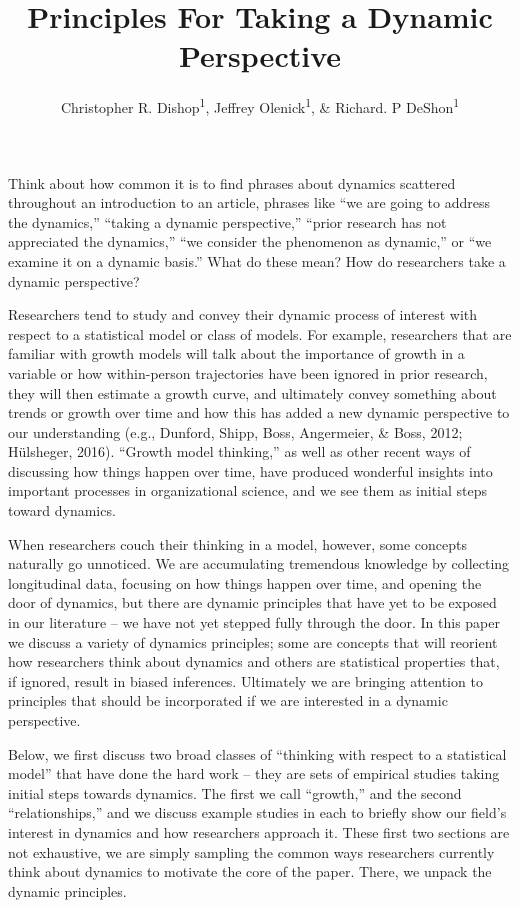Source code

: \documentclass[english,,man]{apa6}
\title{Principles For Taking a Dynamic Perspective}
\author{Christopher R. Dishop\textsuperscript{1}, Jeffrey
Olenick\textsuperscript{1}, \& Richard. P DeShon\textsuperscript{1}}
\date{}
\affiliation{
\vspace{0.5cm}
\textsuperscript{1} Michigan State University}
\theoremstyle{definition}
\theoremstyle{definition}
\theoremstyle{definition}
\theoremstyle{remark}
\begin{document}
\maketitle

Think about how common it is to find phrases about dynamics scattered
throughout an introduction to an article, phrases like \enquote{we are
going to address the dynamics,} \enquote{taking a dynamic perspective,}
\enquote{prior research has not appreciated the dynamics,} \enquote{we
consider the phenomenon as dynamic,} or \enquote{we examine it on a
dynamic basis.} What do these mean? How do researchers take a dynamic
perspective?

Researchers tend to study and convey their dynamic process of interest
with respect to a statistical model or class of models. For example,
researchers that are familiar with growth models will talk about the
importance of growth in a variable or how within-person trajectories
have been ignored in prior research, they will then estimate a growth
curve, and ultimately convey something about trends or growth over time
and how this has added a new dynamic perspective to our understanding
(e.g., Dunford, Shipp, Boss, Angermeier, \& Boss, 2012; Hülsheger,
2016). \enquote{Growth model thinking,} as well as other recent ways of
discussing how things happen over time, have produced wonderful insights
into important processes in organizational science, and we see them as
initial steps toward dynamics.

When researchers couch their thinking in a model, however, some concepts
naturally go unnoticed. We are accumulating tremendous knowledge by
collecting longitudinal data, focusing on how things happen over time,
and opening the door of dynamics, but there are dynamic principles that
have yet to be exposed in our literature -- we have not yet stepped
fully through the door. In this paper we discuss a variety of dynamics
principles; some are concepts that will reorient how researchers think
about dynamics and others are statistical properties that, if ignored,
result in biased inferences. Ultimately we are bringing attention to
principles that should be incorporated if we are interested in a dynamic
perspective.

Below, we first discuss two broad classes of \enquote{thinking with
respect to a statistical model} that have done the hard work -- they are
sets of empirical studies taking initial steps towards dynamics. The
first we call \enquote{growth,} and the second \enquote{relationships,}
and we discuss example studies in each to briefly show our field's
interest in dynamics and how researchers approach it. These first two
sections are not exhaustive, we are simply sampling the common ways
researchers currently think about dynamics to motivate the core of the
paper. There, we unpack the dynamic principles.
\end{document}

---

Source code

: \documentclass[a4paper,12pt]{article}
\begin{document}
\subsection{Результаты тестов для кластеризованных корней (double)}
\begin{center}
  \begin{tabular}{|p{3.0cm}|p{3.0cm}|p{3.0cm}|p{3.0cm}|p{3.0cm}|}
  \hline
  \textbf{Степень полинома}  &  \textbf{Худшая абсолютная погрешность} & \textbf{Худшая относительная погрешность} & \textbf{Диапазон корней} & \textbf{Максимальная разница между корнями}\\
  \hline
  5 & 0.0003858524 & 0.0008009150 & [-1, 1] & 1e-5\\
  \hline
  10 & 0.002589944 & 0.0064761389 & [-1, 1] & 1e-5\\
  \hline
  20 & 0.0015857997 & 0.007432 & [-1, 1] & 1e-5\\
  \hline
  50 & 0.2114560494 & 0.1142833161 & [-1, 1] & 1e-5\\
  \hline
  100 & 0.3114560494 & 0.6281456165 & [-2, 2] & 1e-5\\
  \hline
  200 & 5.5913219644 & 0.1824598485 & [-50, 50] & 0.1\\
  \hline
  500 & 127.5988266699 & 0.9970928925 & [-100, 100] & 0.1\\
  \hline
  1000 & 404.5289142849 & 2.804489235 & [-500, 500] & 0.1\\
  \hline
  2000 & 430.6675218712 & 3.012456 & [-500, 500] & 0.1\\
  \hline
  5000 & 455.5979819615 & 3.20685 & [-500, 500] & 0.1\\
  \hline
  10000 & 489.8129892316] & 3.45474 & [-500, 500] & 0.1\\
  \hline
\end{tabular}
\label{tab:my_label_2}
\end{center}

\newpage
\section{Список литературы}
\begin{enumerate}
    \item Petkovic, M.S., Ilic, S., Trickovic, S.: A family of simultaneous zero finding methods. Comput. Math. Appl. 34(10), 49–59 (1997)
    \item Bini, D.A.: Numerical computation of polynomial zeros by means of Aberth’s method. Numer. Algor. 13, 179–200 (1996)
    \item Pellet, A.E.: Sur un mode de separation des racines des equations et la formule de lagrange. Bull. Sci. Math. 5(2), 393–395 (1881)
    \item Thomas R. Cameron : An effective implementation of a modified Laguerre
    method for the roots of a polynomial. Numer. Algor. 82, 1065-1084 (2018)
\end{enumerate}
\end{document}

• Try it:
Check the entries above line by line and return each one containing the word "common".

• Written answer:
Think about how common it is to find phrases about dynamics scattered
sections are not exhaustive, we are simply sampling the common ways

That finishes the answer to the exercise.